Костюк лежал через две койки, лицом к стене, как всегда. Но в этот вечер, впервые за все дни в Вологде, он повернулся и посмотрел на Сёмина, и в глазах его, тёмных, запавших, с тенью, которая не уходила никогда, было что-то, что Сёмин прочитал без слов: «Видел?» И Сёмин кивнул: «Видел.» И Костюк снова отвернулся к стене. И этот обмен, безмолвный, длившийся три секунды, был первым разговором между ними за восемнадцать дней, и он сказал больше, чем могли бы сказать слова, потому что в нём содержалось общее понимание того, что в мире есть вещи, о которых не нужно говорить, потому что говорить о них означает впустить их внутрь, а внутри и без того тесно.
На следующее утро Сёмин проснулся в шесть, раньше подъёма, и лежал, глядя в потолок, и думал о комиссии, и о рапорте, который Сотников, может быть, уже написал, и о бумаге, которая, может быть, уже лежит в канцелярии, и на которой, может быть, уже стоит слово «проверен» или стоит другое слово, и от того, какое слово стоит, зависит всё, что будет дальше, и «дальше» для Сёмина означало одно из двух: часть или не часть, фронт или восток, жизнь, в которой он снова солдат, или жизнь, в которой он не знает, кто он.
Восемнадцатый день пришёл четырнадцатого февраля, в субботу, и утром, после завтрака, Сёмина вызвали в канцелярию.
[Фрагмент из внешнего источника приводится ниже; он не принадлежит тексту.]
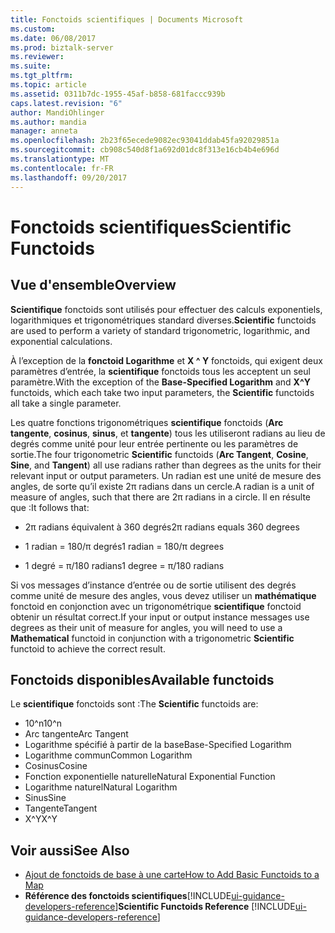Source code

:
 ```yaml
---
title: Fonctoids scientifiques | Documents Microsoft
ms.custom: 
ms.date: 06/08/2017
ms.prod: biztalk-server
ms.reviewer: 
ms.suite: 
ms.tgt_pltfrm: 
ms.topic: article
ms.assetid: 0311b7dc-1955-45af-b858-681faccc939b
caps.latest.revision: "6"
author: MandiOhlinger
ms.author: mandia
manager: anneta
ms.openlocfilehash: 2b23f65ecede9082ec93041ddab45fa92029851a
ms.sourcegitcommit: cb908c540d8f1a692d01dc8f313e16cb4b4e696d
ms.translationtype: MT
ms.contentlocale: fr-FR
ms.lasthandoff: 09/20/2017
---
```

# <a name="scientific-functoids"></a><span data-ttu-id="9dfde-102">Fonctoids scientifiques</span><span class="sxs-lookup"><span data-stu-id="9dfde-102">Scientific Functoids</span></span>

## <a name="overview"></a><span data-ttu-id="9dfde-103">Vue d'ensemble</span><span class="sxs-lookup"><span data-stu-id="9dfde-103">Overview</span></span>
<span data-ttu-id="9dfde-104">**Scientifique** fonctoids sont utilisés pour effectuer des calculs exponentiels, logarithmiques et trigonométriques standard diverses.</span><span class="sxs-lookup"><span data-stu-id="9dfde-104">**Scientific** functoids are used to perform a variety of standard trigonometric, logarithmic, and exponential calculations.</span></span>  
  
 <span data-ttu-id="9dfde-105">À l’exception de la **fonctoid Logarithme** et **X ^ Y** fonctoids, qui exigent deux paramètres d’entrée, la **scientifique** fonctoids tous les acceptent un seul paramètre.</span><span class="sxs-lookup"><span data-stu-id="9dfde-105">With the exception of the **Base-Specified Logarithm** and **X^Y** functoids, which each take two input parameters, the **Scientific** functoids all take a single parameter.</span></span>  
  
 <span data-ttu-id="9dfde-106">Les quatre fonctions trigonométriques **scientifique** fonctoids (**Arc tangente**, **cosinus**, **sinus**, et **tangente**) tous les utiliseront radians au lieu de degrés comme unité pour leur entrée pertinente ou les paramètres de sortie.</span><span class="sxs-lookup"><span data-stu-id="9dfde-106">The four trigonometric **Scientific** functoids (**Arc Tangent**, **Cosine**, **Sine**, and **Tangent**) all use radians rather than degrees as the units for their relevant input or output parameters.</span></span> <span data-ttu-id="9dfde-107">Un radian est une unité de mesure des angles, de sorte qu’il existe 2π radians dans un cercle.</span><span class="sxs-lookup"><span data-stu-id="9dfde-107">A radian is a unit of measure of angles, such that there are 2π radians in a circle.</span></span> <span data-ttu-id="9dfde-108">Il en résulte que :</span><span class="sxs-lookup"><span data-stu-id="9dfde-108">It follows that:</span></span>  
  
-   <span data-ttu-id="9dfde-109">2π radians équivalent à 360 degrés</span><span class="sxs-lookup"><span data-stu-id="9dfde-109">2π radians equals 360 degrees</span></span>  
  
-   <span data-ttu-id="9dfde-110">1 radian = 180/π degrés</span><span class="sxs-lookup"><span data-stu-id="9dfde-110">1 radian = 180/π degrees</span></span>  
  
-   <span data-ttu-id="9dfde-111">1 degré = π/180 radians</span><span class="sxs-lookup"><span data-stu-id="9dfde-111">1 degree = π/180 radians</span></span>  
  
 <span data-ttu-id="9dfde-112">Si vos messages d’instance d’entrée ou de sortie utilisent des degrés comme unité de mesure des angles, vous devez utiliser un **mathématique** fonctoid en conjonction avec un trigonométrique **scientifique** fonctoid obtenir un résultat correct.</span><span class="sxs-lookup"><span data-stu-id="9dfde-112">If your input or output instance messages use degrees as their unit of measure for angles, you will need to use a **Mathematical** functoid in conjunction with a trigonometric **Scientific** functoid to achieve the correct result.</span></span>  

## <a name="available-functoids"></a><span data-ttu-id="9dfde-113">Fonctoids disponibles</span><span class="sxs-lookup"><span data-stu-id="9dfde-113">Available functoids</span></span>  
 <span data-ttu-id="9dfde-114">Le **scientifique** fonctoids sont :</span><span class="sxs-lookup"><span data-stu-id="9dfde-114">The **Scientific** functoids are:</span></span> 

* <span data-ttu-id="9dfde-115">10^n</span><span class="sxs-lookup"><span data-stu-id="9dfde-115">10^n</span></span>
* <span data-ttu-id="9dfde-116">Arc tangente</span><span class="sxs-lookup"><span data-stu-id="9dfde-116">Arc Tangent</span></span>
* <span data-ttu-id="9dfde-117">Logarithme spécifié à partir de la base</span><span class="sxs-lookup"><span data-stu-id="9dfde-117">Base-Specified Logarithm</span></span>
* <span data-ttu-id="9dfde-118">Logarithme commun</span><span class="sxs-lookup"><span data-stu-id="9dfde-118">Common Logarithm</span></span>
* <span data-ttu-id="9dfde-119">Cosinus</span><span class="sxs-lookup"><span data-stu-id="9dfde-119">Cosine</span></span>
* <span data-ttu-id="9dfde-120">Fonction exponentielle naturelle</span><span class="sxs-lookup"><span data-stu-id="9dfde-120">Natural Exponential Function</span></span>
* <span data-ttu-id="9dfde-121">Logarithme naturel</span><span class="sxs-lookup"><span data-stu-id="9dfde-121">Natural Logarithm</span></span>
* <span data-ttu-id="9dfde-122">Sinus</span><span class="sxs-lookup"><span data-stu-id="9dfde-122">Sine</span></span>
* <span data-ttu-id="9dfde-123">Tangente</span><span class="sxs-lookup"><span data-stu-id="9dfde-123">Tangent</span></span>
* <span data-ttu-id="9dfde-124">X^Y</span><span class="sxs-lookup"><span data-stu-id="9dfde-124">X^Y</span></span>
  
## <a name="see-also"></a><span data-ttu-id="9dfde-125">Voir aussi</span><span class="sxs-lookup"><span data-stu-id="9dfde-125">See Also</span></span>  
-  [<span data-ttu-id="9dfde-126">Ajout de fonctoids de base à une carte</span><span class="sxs-lookup"><span data-stu-id="9dfde-126">How to Add Basic Functoids to a Map</span></span>](../core/how-to-add-basic-functoids-to-a-map.md)   
-  <span data-ttu-id="9dfde-127">**Référence des fonctoids scientifiques**[!INCLUDE[ui-guidance-developers-reference](../includes/ui-guidance-developers-reference.md)]</span><span class="sxs-lookup"><span data-stu-id="9dfde-127">**Scientific Functoids Reference** [!INCLUDE[ui-guidance-developers-reference](../includes/ui-guidance-developers-reference.md)]</span></span>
Канцелярия располагалась на первом этаже, рядом с комнатой комиссии, и за столом сидела Карпова, Лидия Сергеевна, та самая, которая записывала, и перед ней лежал лист бумаги, отпечатанный на машинке, с подписью и печатью.
— Сёмин Алексей Николаевич?
— Так точно.
— Решение фильтрационной комиссии от двенадцатого февраля тысяча девятьсот сорок второго года. Проверен. Нарушений воинской присяги, фактов сотрудничества с противником, а также иных обстоятельств, препятствующих прохождению дальнейшей военной службы, не установлено. Направлен в сорок седьмой запасной стрелковый полк для доукомплектования. Распишитесь.